Molte delle nostre opere interattive incoraggiano l’espressione pubblica e la creatività. Riteniamo che questi lavori siano “strumenti sociali”. Sono cioè catalizzatori per persone che interagiscono tra loro e possono, quindi, essere ‘attivati in una vasta varietà di modi.

Nel complesso, ci auguriamo che la nostra arte possa instillare nelle persone il desiderio di realizzare luoghi fatti di creatività. Luoghi da condividere con amici e familiari. Luoghi dove si può sentire la creatività e l’espressività latente della città nella bolla della sua superficie.

M. D. P.: La realizzazione di quale dei vostri lavori è stata una sfida?

Una settimana per fare, un anno per permettere.

La parte più impegnativa di qualsiasi opera d’arte pubblica è il processo di autorizzazione e le autorizzazioni. Color Commons, un’opera in cui abbiamo trasformato la scala architettonica dell’illuminazione del parco in un’esperienza interattiva e accessibile al pubblico, è stata realizzata solo in una settimana. Tuttavia, il processo per ottenere le autorizzazioni sono andate avanti per oltre un anno.

M. D. P.: Qual è la nostra visione del futuro?

Animali prima, cyborg poi.

Mentre la società e gli individui s’integrano sempre di più alla tecnologia, stiamo assistendo alla creazione di spazi pubblici sempre meno accessibili, ma altamente personalizzabili. La cultura sta procedendo verso una divisione di classe tecnologica, dove alcune persone sono a conoscenza di un mondo a più livelli d’informazioni fisica e digitale, e altri no.
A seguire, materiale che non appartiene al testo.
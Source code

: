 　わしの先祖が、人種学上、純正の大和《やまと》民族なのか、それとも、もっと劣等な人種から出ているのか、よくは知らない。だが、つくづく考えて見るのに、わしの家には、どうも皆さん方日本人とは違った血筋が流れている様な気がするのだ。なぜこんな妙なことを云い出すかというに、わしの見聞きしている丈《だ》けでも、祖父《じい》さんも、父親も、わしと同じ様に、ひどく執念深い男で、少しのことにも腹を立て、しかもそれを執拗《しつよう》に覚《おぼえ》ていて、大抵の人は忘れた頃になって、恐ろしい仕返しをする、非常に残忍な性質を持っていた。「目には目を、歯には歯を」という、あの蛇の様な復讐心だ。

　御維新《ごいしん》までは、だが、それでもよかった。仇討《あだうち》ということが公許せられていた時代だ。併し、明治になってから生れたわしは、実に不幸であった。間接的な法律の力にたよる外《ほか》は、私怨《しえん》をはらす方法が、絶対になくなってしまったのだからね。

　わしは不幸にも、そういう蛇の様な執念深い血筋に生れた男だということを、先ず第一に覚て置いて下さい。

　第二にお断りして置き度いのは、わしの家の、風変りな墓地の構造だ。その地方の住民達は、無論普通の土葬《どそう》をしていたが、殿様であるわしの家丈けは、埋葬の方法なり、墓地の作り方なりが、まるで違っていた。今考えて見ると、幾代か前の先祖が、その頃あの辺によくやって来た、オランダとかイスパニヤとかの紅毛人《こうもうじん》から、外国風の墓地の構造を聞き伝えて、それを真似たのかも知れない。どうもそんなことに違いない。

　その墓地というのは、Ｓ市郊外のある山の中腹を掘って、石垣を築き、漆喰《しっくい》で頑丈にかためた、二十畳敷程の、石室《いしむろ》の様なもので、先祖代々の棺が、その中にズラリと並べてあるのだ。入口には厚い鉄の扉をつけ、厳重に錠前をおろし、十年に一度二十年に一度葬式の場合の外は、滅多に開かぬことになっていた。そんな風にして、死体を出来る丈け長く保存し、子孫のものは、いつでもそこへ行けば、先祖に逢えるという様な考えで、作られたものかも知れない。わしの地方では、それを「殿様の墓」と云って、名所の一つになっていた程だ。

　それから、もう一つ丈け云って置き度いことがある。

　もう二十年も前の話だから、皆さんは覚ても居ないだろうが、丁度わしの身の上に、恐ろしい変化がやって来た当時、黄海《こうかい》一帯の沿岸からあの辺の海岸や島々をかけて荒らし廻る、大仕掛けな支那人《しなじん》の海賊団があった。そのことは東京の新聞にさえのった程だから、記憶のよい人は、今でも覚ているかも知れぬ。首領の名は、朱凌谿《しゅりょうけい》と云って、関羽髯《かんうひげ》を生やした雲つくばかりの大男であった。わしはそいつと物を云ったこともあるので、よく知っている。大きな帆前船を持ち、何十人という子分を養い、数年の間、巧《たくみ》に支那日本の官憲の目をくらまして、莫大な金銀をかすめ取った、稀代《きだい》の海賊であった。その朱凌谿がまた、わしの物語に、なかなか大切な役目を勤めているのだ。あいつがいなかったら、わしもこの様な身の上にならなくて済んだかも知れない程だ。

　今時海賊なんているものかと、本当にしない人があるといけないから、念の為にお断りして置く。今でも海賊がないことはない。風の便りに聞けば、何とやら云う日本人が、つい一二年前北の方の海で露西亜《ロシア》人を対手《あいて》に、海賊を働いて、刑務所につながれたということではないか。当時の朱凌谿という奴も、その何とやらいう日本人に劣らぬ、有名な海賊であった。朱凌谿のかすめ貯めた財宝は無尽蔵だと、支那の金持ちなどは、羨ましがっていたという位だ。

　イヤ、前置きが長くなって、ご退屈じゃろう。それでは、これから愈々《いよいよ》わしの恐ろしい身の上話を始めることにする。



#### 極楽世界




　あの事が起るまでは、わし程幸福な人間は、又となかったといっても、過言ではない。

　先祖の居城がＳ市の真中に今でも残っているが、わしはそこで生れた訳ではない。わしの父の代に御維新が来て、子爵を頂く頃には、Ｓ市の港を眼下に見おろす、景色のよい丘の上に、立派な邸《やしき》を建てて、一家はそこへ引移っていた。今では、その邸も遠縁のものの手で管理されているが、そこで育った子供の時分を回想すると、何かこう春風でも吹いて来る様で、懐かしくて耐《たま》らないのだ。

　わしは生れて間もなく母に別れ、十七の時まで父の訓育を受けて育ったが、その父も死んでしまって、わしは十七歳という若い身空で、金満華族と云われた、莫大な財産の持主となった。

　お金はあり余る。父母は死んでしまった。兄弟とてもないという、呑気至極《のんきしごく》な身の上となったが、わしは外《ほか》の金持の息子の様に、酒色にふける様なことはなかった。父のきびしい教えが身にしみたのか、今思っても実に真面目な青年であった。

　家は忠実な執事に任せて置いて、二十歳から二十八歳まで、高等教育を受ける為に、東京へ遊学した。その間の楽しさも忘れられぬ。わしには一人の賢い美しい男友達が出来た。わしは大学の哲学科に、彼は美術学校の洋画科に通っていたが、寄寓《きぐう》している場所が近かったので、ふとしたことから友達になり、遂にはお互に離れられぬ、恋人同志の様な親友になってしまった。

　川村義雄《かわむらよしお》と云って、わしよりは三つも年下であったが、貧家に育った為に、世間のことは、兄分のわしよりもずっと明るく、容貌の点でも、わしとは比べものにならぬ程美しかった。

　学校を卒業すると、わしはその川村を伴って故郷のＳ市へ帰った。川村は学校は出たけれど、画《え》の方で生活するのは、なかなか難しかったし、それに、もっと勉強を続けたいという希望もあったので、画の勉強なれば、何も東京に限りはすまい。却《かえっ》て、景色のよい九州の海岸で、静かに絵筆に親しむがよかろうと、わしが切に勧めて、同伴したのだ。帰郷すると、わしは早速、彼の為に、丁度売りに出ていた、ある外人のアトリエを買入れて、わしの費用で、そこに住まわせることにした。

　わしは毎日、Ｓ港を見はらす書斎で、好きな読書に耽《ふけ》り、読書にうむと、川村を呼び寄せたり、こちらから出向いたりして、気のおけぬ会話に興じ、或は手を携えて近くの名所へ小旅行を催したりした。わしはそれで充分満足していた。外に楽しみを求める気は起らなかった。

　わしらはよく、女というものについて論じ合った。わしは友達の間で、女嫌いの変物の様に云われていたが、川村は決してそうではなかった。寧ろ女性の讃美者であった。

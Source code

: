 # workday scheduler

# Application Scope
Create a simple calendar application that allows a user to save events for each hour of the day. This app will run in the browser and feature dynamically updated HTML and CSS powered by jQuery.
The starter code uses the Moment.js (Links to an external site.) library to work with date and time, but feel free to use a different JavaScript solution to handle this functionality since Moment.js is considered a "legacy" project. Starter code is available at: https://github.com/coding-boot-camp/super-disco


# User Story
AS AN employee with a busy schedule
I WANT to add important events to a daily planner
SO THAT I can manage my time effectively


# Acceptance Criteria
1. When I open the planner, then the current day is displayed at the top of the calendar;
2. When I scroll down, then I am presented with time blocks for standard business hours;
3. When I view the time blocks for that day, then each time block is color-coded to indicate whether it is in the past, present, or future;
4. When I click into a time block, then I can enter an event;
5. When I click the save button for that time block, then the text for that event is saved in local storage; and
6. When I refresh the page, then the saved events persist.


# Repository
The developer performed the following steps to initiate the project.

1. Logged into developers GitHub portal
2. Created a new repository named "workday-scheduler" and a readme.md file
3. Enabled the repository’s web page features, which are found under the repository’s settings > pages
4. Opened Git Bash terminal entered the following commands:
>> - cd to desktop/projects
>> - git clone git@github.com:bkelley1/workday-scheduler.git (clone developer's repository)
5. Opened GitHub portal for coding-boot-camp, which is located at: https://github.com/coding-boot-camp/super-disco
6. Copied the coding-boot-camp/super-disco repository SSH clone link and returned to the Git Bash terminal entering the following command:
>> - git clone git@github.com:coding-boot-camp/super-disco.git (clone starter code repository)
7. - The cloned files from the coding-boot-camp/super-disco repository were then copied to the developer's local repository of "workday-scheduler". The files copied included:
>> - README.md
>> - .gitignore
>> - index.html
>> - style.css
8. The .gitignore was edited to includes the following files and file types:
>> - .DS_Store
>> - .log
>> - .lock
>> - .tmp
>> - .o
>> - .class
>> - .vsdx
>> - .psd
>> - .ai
La nostra sfida come artisti, architetti e programmatori è di progettare un futuro che sia accessibile in primo luogo all’uomo come animale e in secondo luogo come cyborg. Questo non è un futuro sprovvisto di tecnologia con qualsiasi mezzo; si tratta di un futuro in cui la tecnologia migliora le nostre capacità creative come animali sociali.